Exercise description =
Line by line, reproduce exactly the beginning of the listing below, ending with the line that contains "## Main Stack" and adding nothing.

::::

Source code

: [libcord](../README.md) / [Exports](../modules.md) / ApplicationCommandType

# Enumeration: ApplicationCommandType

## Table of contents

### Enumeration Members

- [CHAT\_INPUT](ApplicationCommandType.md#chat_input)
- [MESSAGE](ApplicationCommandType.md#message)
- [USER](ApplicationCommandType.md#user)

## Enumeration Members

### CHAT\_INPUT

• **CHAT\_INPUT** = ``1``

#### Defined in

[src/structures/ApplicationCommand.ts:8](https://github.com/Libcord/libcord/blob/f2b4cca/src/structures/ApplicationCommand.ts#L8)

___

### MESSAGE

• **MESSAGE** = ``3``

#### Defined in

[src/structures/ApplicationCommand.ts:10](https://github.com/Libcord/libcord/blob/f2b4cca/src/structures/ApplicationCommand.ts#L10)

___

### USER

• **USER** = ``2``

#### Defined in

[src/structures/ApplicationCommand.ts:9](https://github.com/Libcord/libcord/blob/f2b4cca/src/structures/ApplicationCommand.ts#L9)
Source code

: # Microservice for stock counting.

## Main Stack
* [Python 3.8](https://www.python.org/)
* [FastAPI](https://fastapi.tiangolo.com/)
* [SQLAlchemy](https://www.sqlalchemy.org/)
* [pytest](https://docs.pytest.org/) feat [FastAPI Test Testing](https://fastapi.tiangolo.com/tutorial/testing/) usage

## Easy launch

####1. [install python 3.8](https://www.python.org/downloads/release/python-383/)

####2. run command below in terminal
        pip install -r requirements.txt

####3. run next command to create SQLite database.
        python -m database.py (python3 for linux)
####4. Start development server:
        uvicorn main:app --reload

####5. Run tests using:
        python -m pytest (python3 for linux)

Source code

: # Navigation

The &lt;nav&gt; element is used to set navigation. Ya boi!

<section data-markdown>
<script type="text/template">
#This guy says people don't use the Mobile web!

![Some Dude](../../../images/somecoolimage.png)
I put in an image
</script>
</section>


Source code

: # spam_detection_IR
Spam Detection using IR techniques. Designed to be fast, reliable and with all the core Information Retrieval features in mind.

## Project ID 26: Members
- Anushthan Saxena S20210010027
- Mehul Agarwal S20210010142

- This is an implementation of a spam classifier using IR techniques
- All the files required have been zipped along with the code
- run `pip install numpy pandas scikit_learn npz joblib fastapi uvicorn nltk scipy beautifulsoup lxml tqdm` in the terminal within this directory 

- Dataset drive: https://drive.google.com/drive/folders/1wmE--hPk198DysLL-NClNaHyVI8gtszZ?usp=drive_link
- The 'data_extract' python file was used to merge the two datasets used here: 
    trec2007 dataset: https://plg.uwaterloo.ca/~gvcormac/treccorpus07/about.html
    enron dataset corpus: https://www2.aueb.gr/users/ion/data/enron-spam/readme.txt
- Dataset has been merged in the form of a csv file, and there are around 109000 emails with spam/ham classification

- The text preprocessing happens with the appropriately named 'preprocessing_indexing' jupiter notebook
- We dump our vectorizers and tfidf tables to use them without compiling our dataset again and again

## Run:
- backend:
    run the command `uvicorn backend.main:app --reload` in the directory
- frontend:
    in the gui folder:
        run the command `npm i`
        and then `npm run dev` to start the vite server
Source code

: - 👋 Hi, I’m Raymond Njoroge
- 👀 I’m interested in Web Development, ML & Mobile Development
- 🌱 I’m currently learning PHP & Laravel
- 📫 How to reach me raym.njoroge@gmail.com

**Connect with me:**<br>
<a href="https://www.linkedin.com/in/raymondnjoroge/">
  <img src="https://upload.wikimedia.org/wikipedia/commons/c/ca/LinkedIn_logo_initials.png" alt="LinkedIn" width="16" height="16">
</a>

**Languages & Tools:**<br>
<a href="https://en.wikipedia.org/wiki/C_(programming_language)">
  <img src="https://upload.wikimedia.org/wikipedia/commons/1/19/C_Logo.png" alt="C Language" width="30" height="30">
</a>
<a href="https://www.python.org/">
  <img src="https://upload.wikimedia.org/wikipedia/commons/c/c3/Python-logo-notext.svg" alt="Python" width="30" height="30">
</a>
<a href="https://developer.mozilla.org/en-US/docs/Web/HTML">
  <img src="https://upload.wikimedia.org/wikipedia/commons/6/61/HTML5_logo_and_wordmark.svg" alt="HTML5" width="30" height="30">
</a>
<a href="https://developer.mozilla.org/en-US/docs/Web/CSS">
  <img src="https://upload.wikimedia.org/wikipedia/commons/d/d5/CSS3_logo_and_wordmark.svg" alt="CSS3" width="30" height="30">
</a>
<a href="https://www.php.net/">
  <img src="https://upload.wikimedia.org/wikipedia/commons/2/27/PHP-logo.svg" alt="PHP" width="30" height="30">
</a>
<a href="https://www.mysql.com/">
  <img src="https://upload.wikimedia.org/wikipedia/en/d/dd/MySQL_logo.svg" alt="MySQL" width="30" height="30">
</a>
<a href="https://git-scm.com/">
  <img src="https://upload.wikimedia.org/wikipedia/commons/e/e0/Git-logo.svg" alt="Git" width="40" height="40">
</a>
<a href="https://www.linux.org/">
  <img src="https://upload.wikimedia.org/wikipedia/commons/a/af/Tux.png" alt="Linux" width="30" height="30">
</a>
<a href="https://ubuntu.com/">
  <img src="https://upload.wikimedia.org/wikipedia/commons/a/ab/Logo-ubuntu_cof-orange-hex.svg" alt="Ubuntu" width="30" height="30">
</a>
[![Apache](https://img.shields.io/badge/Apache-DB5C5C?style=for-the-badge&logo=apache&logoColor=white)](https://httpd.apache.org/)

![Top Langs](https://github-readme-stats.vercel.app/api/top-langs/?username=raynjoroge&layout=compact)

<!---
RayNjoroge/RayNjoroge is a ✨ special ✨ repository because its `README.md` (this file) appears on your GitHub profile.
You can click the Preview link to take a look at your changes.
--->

::::

Answer to this task =
Source code

: [libcord](../README.md) / [Exports](../modules.md) / ApplicationCommandType

# Enumeration: ApplicationCommandType

## Table of contents

### Enumeration Members

- [CHAT\_INPUT](ApplicationCommandType.md#chat_input)
- [MESSAGE](ApplicationCommandType.md#message)
- [USER](ApplicationCommandType.md#user)

## Enumeration Members

### CHAT\_INPUT

• **CHAT\_INPUT** = ``1``

#### Defined in

[src/structures/ApplicationCommand.ts:8](https://github.com/Libcord/libcord/blob/f2b4cca/src/structures/ApplicationCommand.ts#L8)

___

### MESSAGE

• **MESSAGE** = ``3``

#### Defined in

[src/structures/ApplicationCommand.ts:10](https://github.com/Libcord/libcord/blob/f2b4cca/src/structures/ApplicationCommand.ts#L10)

___

### USER

• **USER** = ``2``

#### Defined in

[src/structures/ApplicationCommand.ts:9](https://github.com/Libcord/libcord/blob/f2b4cca/src/structures/ApplicationCommand.ts#L9)
Source code

: # Microservice for stock counting.

## Main Stack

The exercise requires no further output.